Com os dados em mãos, as entidades participantes do Fórum de EJA de São Paulo encaminharam representações às promotorias de algumas das maiores cidades do Estado: Campinas, Guarulhos, Osasco, Santo André, São José dos Campos, Sorocaba, Ribeirão Preto, Santos, Diadema, Piracicaba e Mauá. Em 2006, um processo judicial contra a capital já havia sido aberto. De todos, oito estão sendo investigados pelas promotorias e apenas dois foram arquivados. Nenhum deles teve resultado ainda.

Em Campinas e Santo André, ainda não foram abertos Inquéritos Civis Públicos, mas em outros seis sim.

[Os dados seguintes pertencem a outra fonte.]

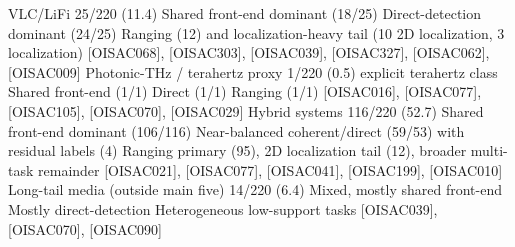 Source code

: {}\markdownRendererPipe{} VLC/LiFi \markdownRendererPipe{} 25/220 (11.4\markdownRendererPercentSign{}) \markdownRendererPipe{} Shared front-end dominant (18/25) \markdownRendererPipe{} Direct-detection dominant (24/25) \markdownRendererPipe{} Ranging (12) and localization-heavy tail (10 2D localization, 3 localization) \markdownRendererPipe{} [O\markdownRendererUnderscore{}ISAC\markdownRendererUnderscore{}068], [O\markdownRendererUnderscore{}ISAC\markdownRendererUnderscore{}303], [O\markdownRendererUnderscore{}ISAC\markdownRendererUnderscore{}039], [O\markdownRendererUnderscore{}ISAC\markdownRendererUnderscore{}327], [O\markdownRendererUnderscore{}ISAC\markdownRendererUnderscore{}062], [O\markdownRendererUnderscore{}ISAC\markdownRendererUnderscore{}009] \markdownRendererPipe{}\markdownRendererSoftLineBreak
{}\markdownRendererPipe{} Photonic-THz / terahertz proxy \markdownRendererPipe{} 1/220 (0.5\markdownRendererPercentSign{}) explicit terahertz class \markdownRendererPipe{} Shared front-end (1/1) \markdownRendererPipe{} Direct (1/1) \markdownRendererPipe{} Ranging (1/1) \markdownRendererPipe{} [O\markdownRendererUnderscore{}ISAC\markdownRendererUnderscore{}016], [O\markdownRendererUnderscore{}ISAC\markdownRendererUnderscore{}077], [O\markdownRendererUnderscore{}ISAC\markdownRendererUnderscore{}105], [O\markdownRendererUnderscore{}ISAC\markdownRendererUnderscore{}070], [O\markdownRendererUnderscore{}ISAC\markdownRendererUnderscore{}029] \markdownRendererPipe{}\markdownRendererSoftLineBreak
{}\markdownRendererPipe{} Hybrid systems \markdownRendererPipe{} 116/220 (52.7\markdownRendererPercentSign{}) \markdownRendererPipe{} Shared front-end dominant (106/116) \markdownRendererPipe{} Near-balanced coherent/direct (59/53) with residual labels (4) \markdownRendererPipe{} Ranging primary (95), 2D localization tail (12), broader multi-task remainder \markdownRendererPipe{} [O\markdownRendererUnderscore{}ISAC\markdownRendererUnderscore{}021], [O\markdownRendererUnderscore{}ISAC\markdownRendererUnderscore{}077], [O\markdownRendererUnderscore{}ISAC\markdownRendererUnderscore{}041], [O\markdownRendererUnderscore{}ISAC\markdownRendererUnderscore{}199], [O\markdownRendererUnderscore{}ISAC\markdownRendererUnderscore{}010] \markdownRendererPipe{}\markdownRendererSoftLineBreak
{}\markdownRendererPipe{} Long-tail media (outside main five) \markdownRendererPipe{} 14/220 (6.4\markdownRendererPercentSign{}) \markdownRendererPipe{} Mixed, mostly shared front-end \markdownRendererPipe{} Mostly direct-detection \markdownRendererPipe{} Heterogeneous low-support tasks \markdownRendererPipe{} [O\markdownRendererUnderscore{}ISAC\markdownRendererUnderscore{}039], [O\markdownRendererUnderscore{}ISAC\markdownRendererUnderscore{}070], [O\markdownRendererUnderscore{}ISAC\markdownRendererUnderscore{}090] \markdownRendererPipe{}\markdownRendererInterblockSeparator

Para as entidades, a explicação de que houve “mudança no perfil dos alunos, na idade mínima para entrada na modalidade e esvaziamento da demanda” é insuficiente. “Nós sabemos que as escolas estão fechando turmas de EJA por orientação da secretaria, especialmente quando elas não têm número mínimo de 40 alunos”, diz Maria Tereza Secco, integrante do Fórum do EJA-SP. “Isso cria barreiras para que a população volte às salas de aula”, afirma.

De acordo com os dados informados pela Secretaria de Educação ao Fórum, de 13 mil turmas de EJA em 2008 sobraram 8.583. Para Salomão Ximenes, advogado e coordenador do programa Ação na Justiça, da Ação Educativa, “as pessoas têm o direito à educação e devem ser atendidas pelo Estado” e “todos os indícios de que o Estado está retirando a oferta de EJA expressam uma posição de omissão ilegal”. Ele ressalta que o Estado tem como dever estimular as pessoas a continuarem a estudar, não só oferecer turmas.

Ao iG, a secretaria encaminhou um email informando que a redução das matrículas se deve à alteração da “idade mínima de ingresso no EJA, que passou de 15 para 16 anos no ensino fundamental; alteração nos cadastros da Prodesp de alunos da Fundação Casa (antiga Febem), muitos tinham menos de 16 anos; o trabalho de correção de fluxo da secretaria e a progressão continuada, que reduziu a defasagem no ensino público e a procura pelo EJA”. Segundo a assessoria de imprensa, “há vagas em todas as modalidades de ensino da rede estadual, o interessado só precisa procurar uma escola e se matricular”.